Problem
Exact transcription of the following records is needed, with every picture dropped.

[Saved data entries]
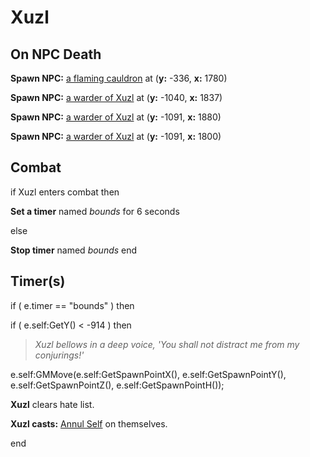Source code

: # Xuzl


## On NPC Death

**Spawn NPC:**  [a flaming cauldron](/npc/212410) at (**y:** -336, **x:** 1780)


**Spawn NPC:**  [a warder of Xuzl](/npc/212415) at (**y:** -1040, **x:** 1837)


**Spawn NPC:**  [a warder of Xuzl](/npc/212415) at (**y:** -1091, **x:** 1880)

**Spawn NPC:**  [a warder of Xuzl](/npc/212415) at (**y:** -1091, **x:** 1800)


## Combat

if  Xuzl enters combat  then


**Set a timer** named *bounds* for 6 seconds

else


**Stop timer** named *bounds*
end



## Timer(s)


if ( e.timer == "bounds" ) then




if ( e.self:GetY() < -914 ) then



>*Xuzl bellows in a deep voice, 'You shall not distract me from my conjurings!'*



e.self:GMMove(e.self:GetSpawnPointX(), e.self:GetSpawnPointY(), e.self:GetSpawnPointZ(), e.self:GetSpawnPointH());



**Xuzl** clears hate list.



**Xuzl casts:** [Annul Self](/spell/2830) on themselves.

end
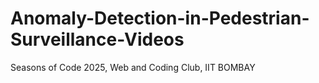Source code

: # Anomaly-Detection-in-Pedestrian-Surveillance-Videos
Seasons of Code 2025, Web and Coding Club, IIT BOMBAY
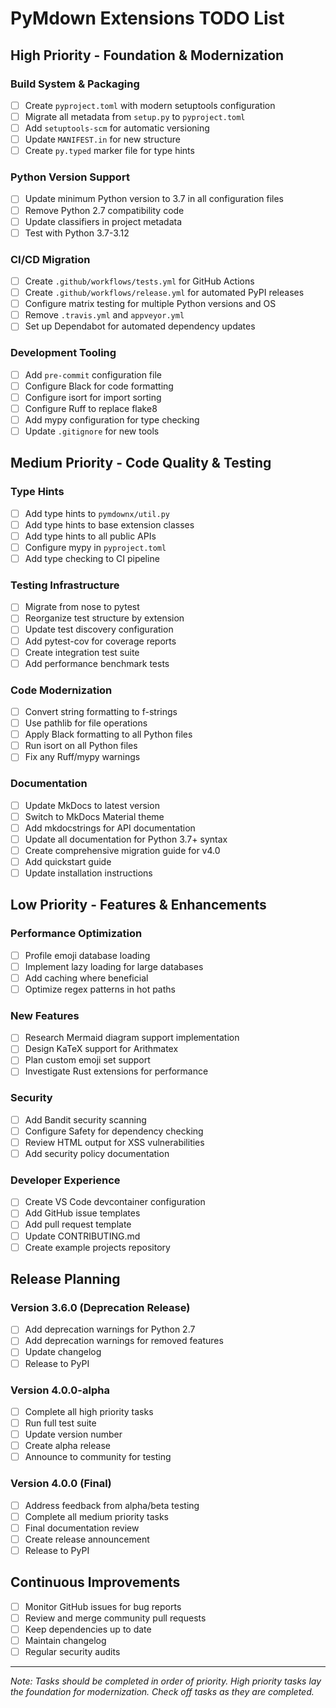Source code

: # PyMdown Extensions TODO List

## High Priority - Foundation & Modernization

### Build System & Packaging
- [ ] Create `pyproject.toml` with modern setuptools configuration
- [ ] Migrate all metadata from `setup.py` to `pyproject.toml`
- [ ] Add `setuptools-scm` for automatic versioning
- [ ] Update `MANIFEST.in` for new structure
- [ ] Create `py.typed` marker file for type hints

### Python Version Support
- [ ] Update minimum Python version to 3.7 in all configuration files
- [ ] Remove Python 2.7 compatibility code
- [ ] Update classifiers in project metadata
- [ ] Test with Python 3.7-3.12

### CI/CD Migration
- [ ] Create `.github/workflows/tests.yml` for GitHub Actions
- [ ] Create `.github/workflows/release.yml` for automated PyPI releases
- [ ] Configure matrix testing for multiple Python versions and OS
- [ ] Remove `.travis.yml` and `appveyor.yml`
- [ ] Set up Dependabot for automated dependency updates

### Development Tooling
- [ ] Add `pre-commit` configuration file
- [ ] Configure Black for code formatting
- [ ] Configure isort for import sorting
- [ ] Configure Ruff to replace flake8
- [ ] Add mypy configuration for type checking
- [ ] Update `.gitignore` for new tools

## Medium Priority - Code Quality & Testing

### Type Hints
- [ ] Add type hints to `pymdownx/util.py`
- [ ] Add type hints to base extension classes
- [ ] Add type hints to all public APIs
- [ ] Configure mypy in `pyproject.toml`
- [ ] Add type checking to CI pipeline

### Testing Infrastructure
- [ ] Migrate from nose to pytest
- [ ] Reorganize test structure by extension
- [ ] Update test discovery configuration
- [ ] Add pytest-cov for coverage reports
- [ ] Create integration test suite
- [ ] Add performance benchmark tests

### Code Modernization
- [ ] Convert string formatting to f-strings
- [ ] Use pathlib for file operations
- [ ] Apply Black formatting to all Python files
- [ ] Run isort on all Python files
- [ ] Fix any Ruff/mypy warnings

### Documentation
- [ ] Update MkDocs to latest version
- [ ] Switch to MkDocs Material theme
- [ ] Add mkdocstrings for API documentation
- [ ] Update all documentation for Python 3.7+ syntax
- [ ] Create comprehensive migration guide for v4.0
- [ ] Add quickstart guide
- [ ] Update installation instructions

## Low Priority - Features & Enhancements

### Performance Optimization
- [ ] Profile emoji database loading
- [ ] Implement lazy loading for large databases
- [ ] Add caching where beneficial
- [ ] Optimize regex patterns in hot paths

### New Features
- [ ] Research Mermaid diagram support implementation
- [ ] Design KaTeX support for Arithmatex
- [ ] Plan custom emoji set support
- [ ] Investigate Rust extensions for performance

### Security
- [ ] Add Bandit security scanning
- [ ] Configure Safety for dependency checking
- [ ] Review HTML output for XSS vulnerabilities
- [ ] Add security policy documentation

### Developer Experience
- [ ] Create VS Code devcontainer configuration
- [ ] Add GitHub issue templates
- [ ] Add pull request template
- [ ] Update CONTRIBUTING.md
- [ ] Create example projects repository

## Release Planning

### Version 3.6.0 (Deprecation Release)
- [ ] Add deprecation warnings for Python 2.7
- [ ] Add deprecation warnings for removed features
- [ ] Update changelog
- [ ] Release to PyPI

### Version 4.0.0-alpha
- [ ] Complete all high priority tasks
- [ ] Run full test suite
- [ ] Update version number
- [ ] Create alpha release
- [ ] Announce to community for testing

### Version 4.0.0 (Final)
- [ ] Address feedback from alpha/beta testing
- [ ] Complete all medium priority tasks
- [ ] Final documentation review
- [ ] Create release announcement
- [ ] Release to PyPI

## Continuous Improvements
- [ ] Monitor GitHub issues for bug reports
- [ ] Review and merge community pull requests
- [ ] Keep dependencies up to date
- [ ] Maintain changelog
- [ ] Regular security audits

---

*Note: Tasks should be completed in order of priority. High priority tasks lay the foundation for modernization. Check off tasks as they are completed.*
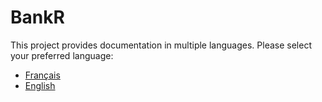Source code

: # BankR

This project provides documentation in multiple languages. Please select your preferred language:

- [Français](README-fr.md)
- [English](README-en.md)
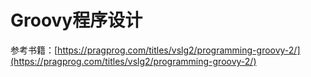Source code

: # Groovy程序设计
参考书籍：[https://pragprog.com/titles/vslg2/programming-groovy-2/](https://pragprog.com/titles/vslg2/programming-groovy-2/)
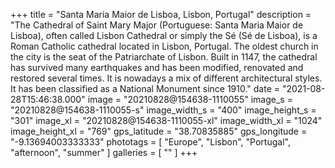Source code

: +++
title = "Santa Maria Maior de Lisboa, Lisbon, Portugal"
description = "The Cathedral of Saint Mary Major (Portuguese: Santa Maria Maior de Lisboa), often called Lisbon Cathedral or simply the Sé (Sé de Lisboa), is a Roman Catholic cathedral located in Lisbon, Portugal. The oldest church in the city is the seat of the Patriarchate of Lisbon. Built in 1147, the cathedral has survived many earthquakes and has been modified, renovated and restored several times. It is nowadays a mix of different architectural styles. It has been classified as a National Monument since 1910."
date = "2021-08-28T15:46:38.000"
image = "20210828@154638-1110055"
image_s = "20210828@154638-1110055-s"
image_width_s = "400"
image_height_s = "301"
image_xl = "20210828@154638-1110055-xl"
image_width_xl = "1024"
image_height_xl = "769"
gps_latitude = "38.70835885"
gps_longitude = "-9.13694003333333"
phototags = [ "Europe", "Lisbon", "Portugal", "afternoon", "summer" ]
galleries = [ "" ]
+++
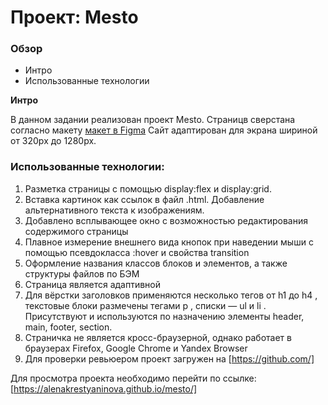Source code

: # Проект: Mesto

### Обзор
* Интро
* Использованные технологии

**Интро**

В данном задании реализован проект Mesto.
Страницв сверстана согласно макету [макет в Figma](https://www.figma.com/file/2cn9N9jSkmxD84oJik7xL7/JavaScript.-Sprint-4?node-id=28212%3A155)
Сайт адаптирован для экрана шириной от 320px до 1280px.

### Использованные технологии:
1. Разметка страницы с помощью display:flex и display:grid.
2. Вставка картинок как ссылок в файл .html. Добавление альтернативного текста к изображениям.
3. Добавлено всплывающее окно с возможностью редактирования содержимого страницы
4. Плавное измерение внешнего вида кнопок при наведении мыши с помощью псевдокласса :hover и свойства transition
5. Оформление названия классов блоков и элементов, а также структуры файлов по БЭМ
6. Страница является адаптивной
7. Для вёрстки заголовков применяются несколько тегов от h1 до h4 , текстовые блоки размечены тегами p , списки — ul и li . Присутствуют и используются по назначению элементы header, main, footer, section.
8. Страничка не является кросс-браузерной, однако работает в браузерах Firefox, Google Chrome и Yandex Browser
9. Для проверки ревьюером проект загружен на [https://github.com/]

Для просмотра проекта необходимо перейти по ссылке: [https://alenakrestyaninova.github.io/mesto/]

Response area
Source code

: # Xuzl


## On NPC Death

**Spawn NPC:**  [a flaming cauldron](/npc/212410) at (**y:** -336, **x:** 1780)


**Spawn NPC:**  [a warder of Xuzl](/npc/212415) at (**y:** -1040, **x:** 1837)


**Spawn NPC:**  [a warder of Xuzl](/npc/212415) at (**y:** -1091, **x:** 1880)

**Spawn NPC:**  [a warder of Xuzl](/npc/212415) at (**y:** -1091, **x:** 1800)


## Combat

if  Xuzl enters combat  then


**Set a timer** named *bounds* for 6 seconds

else


**Stop timer** named *bounds*
end



## Timer(s)


if ( e.timer == "bounds" ) then




if ( e.self:GetY() < -914 ) then



>*Xuzl bellows in a deep voice, 'You shall not distract me from my conjurings!'*



e.self:GMMove(e.self:GetSpawnPointX(), e.self:GetSpawnPointY(), e.self:GetSpawnPointZ(), e.self:GetSpawnPointH());



**Xuzl** clears hate list.



**Xuzl casts:** [Annul Self](/spell/2830) on themselves.

end
Source code

: # Anomaly-Detection-in-Pedestrian-Surveillance-Videos
Seasons of Code 2025, Web and Coding Club, IIT BOMBAY
Source code

: # PyMdown Extensions TODO List

## High Priority - Foundation & Modernization

### Build System & Packaging
- [ ] Create `pyproject.toml` with modern setuptools configuration
- [ ] Migrate all metadata from `setup.py` to `pyproject.toml`
- [ ] Add `setuptools-scm` for automatic versioning
- [ ] Update `MANIFEST.in` for new structure
- [ ] Create `py.typed` marker file for type hints

### Python Version Support
- [ ] Update minimum Python version to 3.7 in all configuration files
- [ ] Remove Python 2.7 compatibility code
- [ ] Update classifiers in project metadata
- [ ] Test with Python 3.7-3.12

### CI/CD Migration
- [ ] Create `.github/workflows/tests.yml` for GitHub Actions
- [ ] Create `.github/workflows/release.yml` for automated PyPI releases
- [ ] Configure matrix testing for multiple Python versions and OS
- [ ] Remove `.travis.yml` and `appveyor.yml`
- [ ] Set up Dependabot for automated dependency updates

### Development Tooling
- [ ] Add `pre-commit` configuration file
- [ ] Configure Black for code formatting
- [ ] Configure isort for import sorting
- [ ] Configure Ruff to replace flake8
- [ ] Add mypy configuration for type checking
- [ ] Update `.gitignore` for new tools

## Medium Priority - Code Quality & Testing

### Type Hints
- [ ] Add type hints to `pymdownx/util.py`
- [ ] Add type hints to base extension classes
- [ ] Add type hints to all public APIs
- [ ] Configure mypy in `pyproject.toml`
- [ ] Add type checking to CI pipeline

### Testing Infrastructure
- [ ] Migrate from nose to pytest
- [ ] Reorganize test structure by extension
- [ ] Update test discovery configuration
- [ ] Add pytest-cov for coverage reports
- [ ] Create integration test suite
- [ ] Add performance benchmark tests

### Code Modernization
- [ ] Convert string formatting to f-strings
- [ ] Use pathlib for file operations
- [ ] Apply Black formatting to all Python files
- [ ] Run isort on all Python files
- [ ] Fix any Ruff/mypy warnings

### Documentation
- [ ] Update MkDocs to latest version
- [ ] Switch to MkDocs Material theme
- [ ] Add mkdocstrings for API documentation
- [ ] Update all documentation for Python 3.7+ syntax
- [ ] Create comprehensive migration guide for v4.0
- [ ] Add quickstart guide
- [ ] Update installation instructions

## Low Priority - Features & Enhancements

### Performance Optimization
- [ ] Profile emoji database loading
- [ ] Implement lazy loading for large databases
- [ ] Add caching where beneficial
- [ ] Optimize regex patterns in hot paths

### New Features
- [ ] Research Mermaid diagram support implementation
- [ ] Design KaTeX support for Arithmatex
- [ ] Plan custom emoji set support
- [ ] Investigate Rust extensions for performance

### Security
- [ ] Add Bandit security scanning
- [ ] Configure Safety for dependency checking
- [ ] Review HTML output for XSS vulnerabilities
- [ ] Add security policy documentation

### Developer Experience
- [ ] Create VS Code devcontainer configuration
- [ ] Add GitHub issue templates
- [ ] Add pull request template
- [ ] Update CONTRIBUTING.md
- [ ] Create example projects repository

## Release Planning

### Version 3.6.0 (Deprecation Release)
- [ ] Add deprecation warnings for Python 2.7
- [ ] Add deprecation warnings for removed features
- [ ] Update changelog
- [ ] Release to PyPI

### Version 4.0.0-alpha
- [ ] Complete all high priority tasks
- [ ] Run full test suite
- [ ] Update version number
- [ ] Create alpha release
- [ ] Announce to community for testing

### Version 4.0.0 (Final)
- [ ] Address feedback from alpha/beta testing
- [ ] Complete all medium priority tasks
- [ ] Final documentation review
- [ ] Create release announcement
- [ ] Release to PyPI

## Continuous Improvements
- [ ] Monitor GitHub issues for bug reports
- [ ] Review and merge community pull requests
- [ ] Keep dependencies up to date
- [ ] Maintain changelog
- [ ] Regular security audits

---

*Note: Tasks should be completed in order of priority. High priority tasks lay the foundation for modernization. Check off tasks as they are completed.*
Source code

: # BankR

This project provides documentation in multiple languages. Please select your preferred language:

- [Français](README-fr.md)
- [English](README-en.md)
Source code

: # Groovy程序设计
参考书籍：[https://pragprog.com/titles/vslg2/programming-groovy-2/](https://pragprog.com/titles/vslg2/programming-groovy-2/)
Source code

: +++
title = "Santa Maria Maior de Lisboa, Lisbon, Portugal"
description = "The Cathedral of Saint Mary Major (Portuguese: Santa Maria Maior de Lisboa), often called Lisbon Cathedral or simply the Sé (Sé de Lisboa), is a Roman Catholic cathedral located in Lisbon, Portugal. The oldest church in the city is the seat of the Patriarchate of Lisbon. Built in 1147, the cathedral has survived many earthquakes and has been modified, renovated and restored several times. It is nowadays a mix of different architectural styles. It has been classified as a National Monument since 1910."
date = "2021-08-28T15:46:38.000"
image = "20210828@154638-1110055"
image_s = "20210828@154638-1110055-s"
image_width_s = "400"
image_height_s = "301"
image_xl = "20210828@154638-1110055-xl"
image_width_xl = "1024"
image_height_xl = "769"
gps_latitude = "38.70835885"
gps_longitude = "-9.13694003333333"
phototags = [ "Europe", "Lisbon", "Portugal", "afternoon", "summer" ]
galleries = [ "" ]
+++
Source code

: # Проект: Mesto

### Обзор
* Интро
* Использованные технологии

**Интро**

В данном задании реализован проект Mesto.
Страницв сверстана согласно макету [макет в Figma](https://www.figma.com/file/2cn9N9jSkmxD84oJik7xL7/JavaScript.-Sprint-4?node-id=28212%3A155)
Сайт адаптирован для экрана шириной от 320px до 1280px.

### Использованные технологии:
1. Разметка страницы с помощью display:flex и display:grid.
2. Вставка картинок как ссылок в файл .html. Добавление альтернативного текста к изображениям.
3. Добавлено всплывающее окно с возможностью редактирования содержимого страницы
4. Плавное измерение внешнего вида кнопок при наведении мыши с помощью псевдокласса :hover и свойства transition
5. Оформление названия классов блоков и элементов, а также структуры файлов по БЭМ
6. Страница является адаптивной
7. Для вёрстки заголовков применяются несколько тегов от h1 до h4 , текстовые блоки размечены тегами p , списки — ul и li . Присутствуют и используются по назначению элементы header, main, footer, section.
8. Страничка не является кросс-браузерной, однако работает в браузерах Firefox, Google Chrome и Yandex Browser
9. Для проверки ревьюером проект загружен на [https://github.com/]

Для просмотра проекта необходимо перейти по ссылке: [https://alenakrestyaninova.github.io/mesto/]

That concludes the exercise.